Au casting, John Madden retrouve Jessica Chastain (Le Chasseur et la Reine des Glaces, Seul Sur Mars, Crimson Peak…), impériale et effroyablement fascinante. À ses cotés, Gugu Mbatha-Raw (Free State Of Jones, Jupiter : Le Destin de l’Univers…) est parfaite en alter ego innocent, Mark Strong (Kingsman : Services Secrets, Avant d’Aller Dormir…) joue les observateurs du juste-milieu, tandis que Michael Stuhlbarg (Doctor Strange…), Alison Pill (The Newsroom, Snowpiercer…) et Sam Waterson (Grace et Frankie…) sont de valeureux soldats dans cet échiquier géant. À l’affiche également, John Lithgow (Mr. Wolff…) qui fait toujours plaisir à voir et Jake Lacy (Célibataire, Mode d’Emploi…) qui a pris du muscle (pour l’occasion ?).

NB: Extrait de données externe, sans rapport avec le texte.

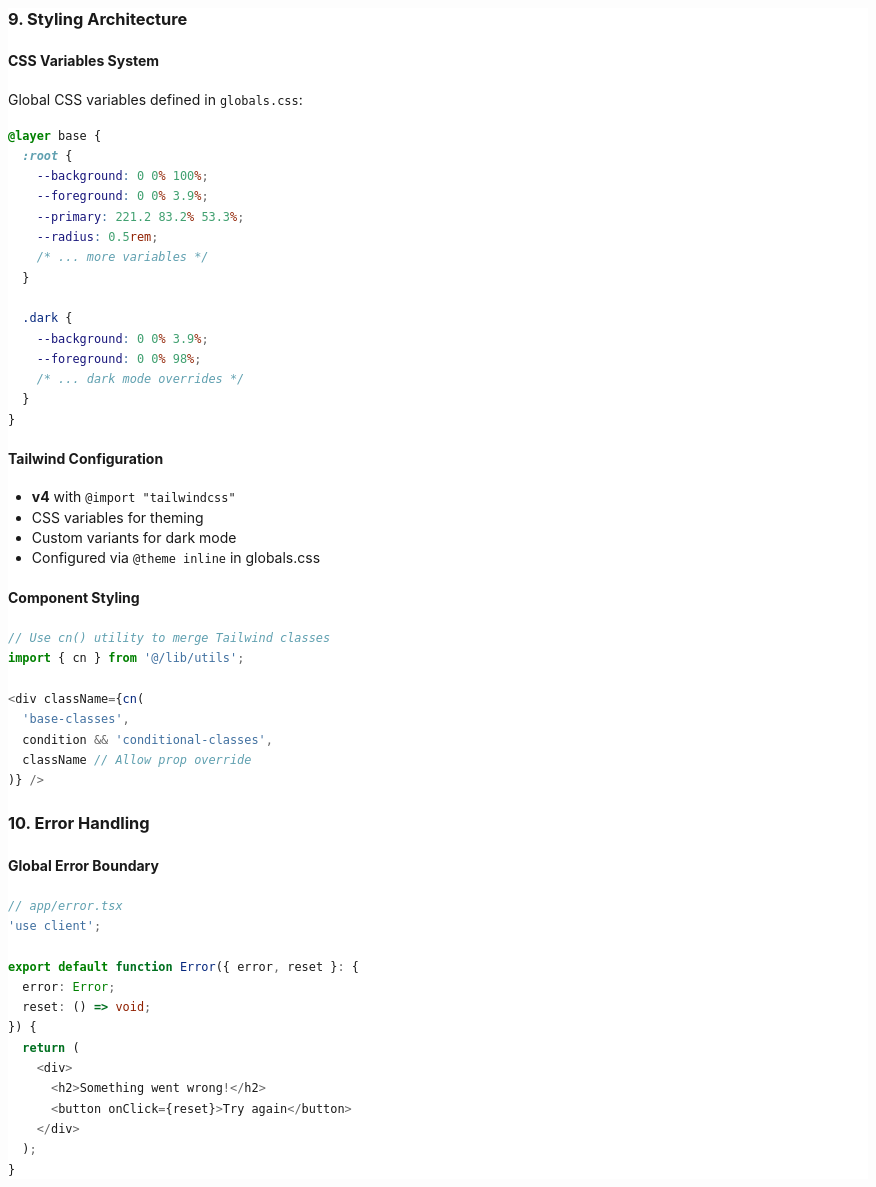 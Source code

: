 ### 9. Styling Architecture

#### CSS Variables System

Global CSS variables defined in `globals.css`:

```css
@layer base {
  :root {
    --background: 0 0% 100%;
    --foreground: 0 0% 3.9%;
    --primary: 221.2 83.2% 53.3%;
    --radius: 0.5rem;
    /* ... more variables */
  }

  .dark {
    --background: 0 0% 3.9%;
    --foreground: 0 0% 98%;
    /* ... dark mode overrides */
  }
}
```

#### Tailwind Configuration

- **v4** with `@import "tailwindcss"`
- CSS variables for theming
- Custom variants for dark mode
- Configured via `@theme inline` in globals.css

#### Component Styling

```typescript
// Use cn() utility to merge Tailwind classes
import { cn } from '@/lib/utils';

<div className={cn(
  'base-classes',
  condition && 'conditional-classes',
  className // Allow prop override
)} />
```

### 10. Error Handling

#### Global Error Boundary

```typescript
// app/error.tsx
'use client';

export default function Error({ error, reset }: {
  error: Error;
  reset: () => void;
}) {
  return (
    <div>
      <h2>Something went wrong!</h2>
      <button onClick={reset}>Try again</button>
    </div>
  );
}
```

En conclusion, prenant et glaçant, Miss Sloane cristallise le monde de la politique actuelle, qui se résume justement à un jeu de dupes à grande échelle, entre guerres de pouvoir et d’égo bien éloignés des sujets qui touchent de près le peuple. John Madden instrumentalise Jessica Chastain : amorale, puissante et redoutable dans un thriller réussi où le pouvoir l’emporte sur la cause, tandis que le film illustre parfaitement à quel point nous, les gens normaux, ne sommes que des pions. À voir absolument.